Con respecto a vieja vitrolita de Mario Alvarez Quiroga, habla de la otra situación social de como Buenos Aires es una confluencia de argentinos y países limítrofes donde nos hacinamos para juntar el mango que nos alimenta a nuestras familias. A lo mejor si tuvieramos un país realmente federal no tendríamos que habernos movido de nuestros lugares, pero nos venimos por el éxito que las luces de Buenos Aires de repente proponen y ante las que todos nos deslumbramos, pero de diez que vienen del interior uno triunfa y los otro nueve van a engordar el cinturón del conurbano con todas las nostalgias por el pueblo, las mismas necesidades que hubiese tenido en su lugar. Yo le dije a Mario ese tema lo quiero grabar, porque habla del porteño que camina las calles de Bs. As. y todos los cantores y los poetas de esta tierra y de esta música vivimos como dice la canción: "te dicen joven poeta y te pasaste toda la vida escribiendo y esperando"

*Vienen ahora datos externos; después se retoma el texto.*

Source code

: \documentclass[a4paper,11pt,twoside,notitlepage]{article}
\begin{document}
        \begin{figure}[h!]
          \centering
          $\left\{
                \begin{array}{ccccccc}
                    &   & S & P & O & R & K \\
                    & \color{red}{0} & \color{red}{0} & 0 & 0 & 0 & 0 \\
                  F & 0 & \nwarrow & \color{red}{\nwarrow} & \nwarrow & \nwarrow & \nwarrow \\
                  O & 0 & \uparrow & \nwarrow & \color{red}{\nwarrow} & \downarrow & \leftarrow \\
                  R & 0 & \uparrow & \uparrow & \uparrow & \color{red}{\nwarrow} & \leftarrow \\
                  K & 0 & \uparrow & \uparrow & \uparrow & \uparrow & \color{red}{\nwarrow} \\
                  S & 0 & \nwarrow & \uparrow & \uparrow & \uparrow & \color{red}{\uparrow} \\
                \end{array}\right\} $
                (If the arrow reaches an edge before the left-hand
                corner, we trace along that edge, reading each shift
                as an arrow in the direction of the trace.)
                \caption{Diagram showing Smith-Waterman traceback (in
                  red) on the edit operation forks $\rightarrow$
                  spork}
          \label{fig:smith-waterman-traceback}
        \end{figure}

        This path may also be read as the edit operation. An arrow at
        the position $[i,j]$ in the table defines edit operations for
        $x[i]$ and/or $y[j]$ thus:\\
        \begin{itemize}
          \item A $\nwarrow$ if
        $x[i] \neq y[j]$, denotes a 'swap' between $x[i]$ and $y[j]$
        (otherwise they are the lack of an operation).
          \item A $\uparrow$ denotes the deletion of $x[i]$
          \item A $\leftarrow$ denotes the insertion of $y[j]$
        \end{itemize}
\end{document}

CL: También hay otro tema que habla de una realidad social muy importante que es ángeles blancos. Ángeles blancos es un tema que le pertenece a Daniel y que está grabado en ritmo de cumbia, pero eso nada más para hacer una situación inversa. Daniel lo había grabado en su disco con ritmo de huayno y quizás quisimos reeditarlo o volver a dar ese mensaje, porque la letra dice algo importante entonces a diferencia de la cumbia villera que hace una apología de la droga metemos este tema a la inversa en ritmo de cumbia. Ha tenido buen resultado a la gente le llama mucho la atención y el mensaje llega.
- ¿A la hora de elegir el repertorio, es facil ponerse de acuerdo, alguno tiene mayor decisión? CL: cada uno va aportando lo que le gusta y va decantando por si solo. Yo tiro ideas el tira las suyas y nos vamos adaptando con lo que nos gusta.
Ambos residen actualmente en San Andrés de Giles y allí desde hace dos años están en la organización del Festival de las Artesanías, un encuentro muy importante no solo para San Andrés de Giles sino también para todas los pueblos de los alrededores. Además de este festival donde ellos serán "anfitriones", varias presentaciones por el conurbano bonaerense forman parte del calendario de Sombra y Luz, quienes también también estarán presentes en el Festival del Trichaco en Santa Victoria Este (Salta) y en el Festival de Santa Cruz de la Sierra, volviendo de alguna manera a su lugar de origen como dúo.